Epithelial–mesenchymal transition (EMT), a developmental process through which epithelial cells lose their characteristic apicobasal polarity and acquire the morphology of solitary migratory cells, has been implicated in the progression of carcinoma. EMT may contribute to the formation of cancer stem cells, evasion of immune surveillance, and induction of resistance to chemotherapeutics and targeted therapeutics. Metastasis is governed by a complex set of processes that are far from being fully understood and difficult to recapitulate through the current suite of in vitro experimentations. Circulating tumor cells (CTCs) in the peripheral blood have received much attention recently, as they may represent the first critical stage of cancer dissemination and their prevalence in metastatic patients is associated with worse prognosis.
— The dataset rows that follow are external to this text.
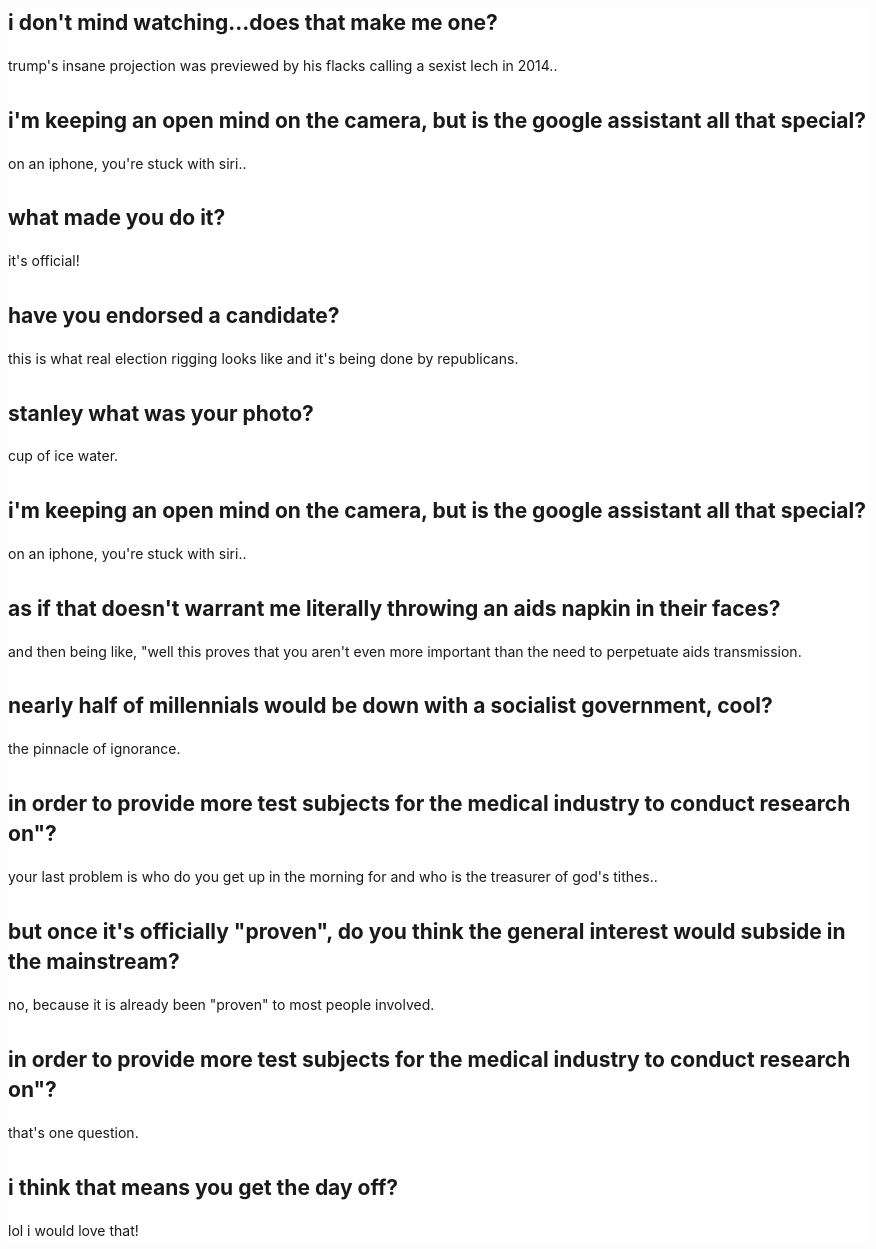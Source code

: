 ## i don't mind watching...does that make me one?
trump's insane projection was previewed by his flacks calling a sexist lech in 2014..

## i'm keeping an open mind on the camera, but is the google assistant all that special?
on an iphone, you're stuck with siri..

## what made you do it?
it's official!

## have you endorsed a candidate?
this is what real election rigging looks like and it's being done by republicans.

## stanley what was your photo?
cup of ice water.

## i'm keeping an open mind on the camera, but is the google assistant all that special?
on an iphone, you're stuck with siri..

## as if that doesn't warrant me literally throwing an aids napkin in their faces?
and then being like, "well this proves that you aren't even more important than the need to perpetuate aids transmission.

## nearly half of millennials would be down with a socialist government, cool?
the pinnacle of ignorance.

## in order to provide more test subjects for the medical industry to conduct research on"?
your last problem is who do you get up in the morning for and who is the treasurer of god's tithes..

## but once it's officially "proven", do you think the general interest would subside in the mainstream?
no, because it is already been "proven" to most people involved.

## in order to provide more test subjects for the medical industry to conduct research on"?
that's one question.

## i think that means you get the day off?
lol i would love that!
CTCs exhibit significant phenotypic heterogeneity across the EMT spectrum and preliminary studies have prompted the need to unravel the mechanisms by which CTCs are generated and how this diversity is attained in primary tumors. As such, improved methodologies are required to exhaustively characterize the full spectrum of CTC phenotypes and to identify the clonogenic cells. An understanding of the EMT phenotypes in CTCs should help in the design of more appropriate targeted therapeutics to abrogate the malignant potential of CTCs.